小麦は今、自分に合った武器を探し始めているように見える。
もし、小麦がそれを見つけ出すことができたら。
きっと、小麦は、今よりもっと強くなる。
委員長では到底太刀打ちできないほどに。

そうか。
「君は、小麦をライバル視してるわけだ」
実に意外な事実だった。
「・・・何の話をしてるんですか」
「いやー、あの二条三咲が、ねぇ?」
「ちょっと。何か、甚だしく誤解を受けているような」
「それくらいの方が、親近感があって良いと思うよ、生徒会長?」
「私は委員長ではありま――あう」
秘技・お約束崩し。
弱点を握ると途端に強気になる僕だった。
「誤解しないで下さいね。私は別に彼女をライバルと認識したわけではありませんから」
気を取り直し、宣言する。
「私は、より自分を磨くために――強くなるために、調査しているだけです」
「ああ、了解。
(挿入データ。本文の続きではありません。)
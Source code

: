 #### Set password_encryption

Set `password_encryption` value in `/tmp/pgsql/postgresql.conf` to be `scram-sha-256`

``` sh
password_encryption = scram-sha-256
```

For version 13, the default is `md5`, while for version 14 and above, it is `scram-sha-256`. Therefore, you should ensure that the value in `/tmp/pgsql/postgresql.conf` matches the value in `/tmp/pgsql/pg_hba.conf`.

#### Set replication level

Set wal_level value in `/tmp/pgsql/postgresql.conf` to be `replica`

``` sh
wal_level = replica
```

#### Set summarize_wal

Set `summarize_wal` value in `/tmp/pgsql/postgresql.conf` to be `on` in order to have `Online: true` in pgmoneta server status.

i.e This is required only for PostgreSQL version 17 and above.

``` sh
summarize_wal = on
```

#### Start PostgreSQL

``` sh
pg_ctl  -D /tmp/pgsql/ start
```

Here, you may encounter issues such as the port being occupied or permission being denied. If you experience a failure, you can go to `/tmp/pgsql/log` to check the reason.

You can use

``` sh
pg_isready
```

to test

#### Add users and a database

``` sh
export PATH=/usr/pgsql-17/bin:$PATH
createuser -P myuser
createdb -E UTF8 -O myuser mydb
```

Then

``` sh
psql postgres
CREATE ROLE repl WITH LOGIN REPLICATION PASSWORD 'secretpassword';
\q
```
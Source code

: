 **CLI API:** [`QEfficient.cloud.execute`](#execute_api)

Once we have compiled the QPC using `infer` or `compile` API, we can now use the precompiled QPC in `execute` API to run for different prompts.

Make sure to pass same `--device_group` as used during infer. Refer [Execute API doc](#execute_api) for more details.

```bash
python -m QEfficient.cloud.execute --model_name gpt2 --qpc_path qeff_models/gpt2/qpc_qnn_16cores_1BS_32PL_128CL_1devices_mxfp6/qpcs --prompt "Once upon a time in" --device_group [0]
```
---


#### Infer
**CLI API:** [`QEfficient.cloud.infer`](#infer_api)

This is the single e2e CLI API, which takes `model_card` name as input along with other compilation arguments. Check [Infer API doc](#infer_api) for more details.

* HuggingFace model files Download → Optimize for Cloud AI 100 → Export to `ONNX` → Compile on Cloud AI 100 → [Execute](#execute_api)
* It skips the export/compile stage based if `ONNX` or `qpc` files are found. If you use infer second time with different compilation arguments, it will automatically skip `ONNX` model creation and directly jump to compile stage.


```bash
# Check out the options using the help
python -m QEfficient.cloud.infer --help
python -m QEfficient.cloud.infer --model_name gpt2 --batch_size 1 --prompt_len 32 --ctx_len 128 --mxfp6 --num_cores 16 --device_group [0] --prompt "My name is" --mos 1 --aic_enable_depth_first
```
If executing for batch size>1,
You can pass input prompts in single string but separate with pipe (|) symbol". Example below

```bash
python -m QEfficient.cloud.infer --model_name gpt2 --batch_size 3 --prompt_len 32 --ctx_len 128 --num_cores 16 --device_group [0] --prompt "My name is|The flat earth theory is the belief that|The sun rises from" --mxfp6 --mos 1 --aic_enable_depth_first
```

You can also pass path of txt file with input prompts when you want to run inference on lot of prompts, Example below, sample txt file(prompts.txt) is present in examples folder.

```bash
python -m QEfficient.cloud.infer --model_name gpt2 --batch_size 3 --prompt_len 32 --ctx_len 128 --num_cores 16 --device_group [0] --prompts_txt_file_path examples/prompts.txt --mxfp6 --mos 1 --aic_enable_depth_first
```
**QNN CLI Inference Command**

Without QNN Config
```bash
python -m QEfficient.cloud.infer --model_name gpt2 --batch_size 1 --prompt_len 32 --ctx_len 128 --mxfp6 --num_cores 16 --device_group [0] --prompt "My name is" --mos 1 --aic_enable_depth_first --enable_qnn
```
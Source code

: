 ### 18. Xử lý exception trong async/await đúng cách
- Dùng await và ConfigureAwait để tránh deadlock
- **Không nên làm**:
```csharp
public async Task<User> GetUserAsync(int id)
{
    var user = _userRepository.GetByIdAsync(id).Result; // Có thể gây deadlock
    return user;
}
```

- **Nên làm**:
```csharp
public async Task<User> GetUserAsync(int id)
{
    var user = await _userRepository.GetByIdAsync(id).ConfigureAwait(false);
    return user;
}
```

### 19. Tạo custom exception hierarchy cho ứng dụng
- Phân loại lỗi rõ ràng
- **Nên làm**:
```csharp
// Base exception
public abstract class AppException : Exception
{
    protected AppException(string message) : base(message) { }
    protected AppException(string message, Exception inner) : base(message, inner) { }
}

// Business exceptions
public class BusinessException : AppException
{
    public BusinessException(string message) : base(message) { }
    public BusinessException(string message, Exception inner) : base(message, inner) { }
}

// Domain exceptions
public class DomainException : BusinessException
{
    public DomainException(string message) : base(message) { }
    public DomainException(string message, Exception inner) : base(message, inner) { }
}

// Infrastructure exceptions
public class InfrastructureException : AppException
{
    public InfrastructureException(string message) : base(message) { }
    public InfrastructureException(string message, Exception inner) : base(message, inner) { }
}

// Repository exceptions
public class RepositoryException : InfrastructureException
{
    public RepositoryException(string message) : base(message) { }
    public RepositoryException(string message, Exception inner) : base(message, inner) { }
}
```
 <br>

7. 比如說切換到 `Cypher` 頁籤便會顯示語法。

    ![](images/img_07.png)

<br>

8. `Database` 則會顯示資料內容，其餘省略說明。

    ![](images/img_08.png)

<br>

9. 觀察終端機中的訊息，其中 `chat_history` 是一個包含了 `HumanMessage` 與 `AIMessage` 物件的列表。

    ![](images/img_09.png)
そういうことにしておこう」
「釈然としませんが・・・まあ、納得してもらえたとしておきましょう」
どうしよう。
何故かニヤニヤが止まらない。

と、そこで更にひとつの疑問。
「委員長は、何でそんなに強くなろうとするの?」
僕は、掃除を終えて帰り支度をする委員長に問いかけた。
「強くなる理由、目的・・・ですか?」
「うん」
すると、彼女は・・・アノ時のように、淫らに笑って言った。

「――性欲、ですね♪」

・・・ああ、聞くんじゃなかったなぁ。
さようなら、と言って部室を出て行く委員長を見送りながら、心底後悔するのだった。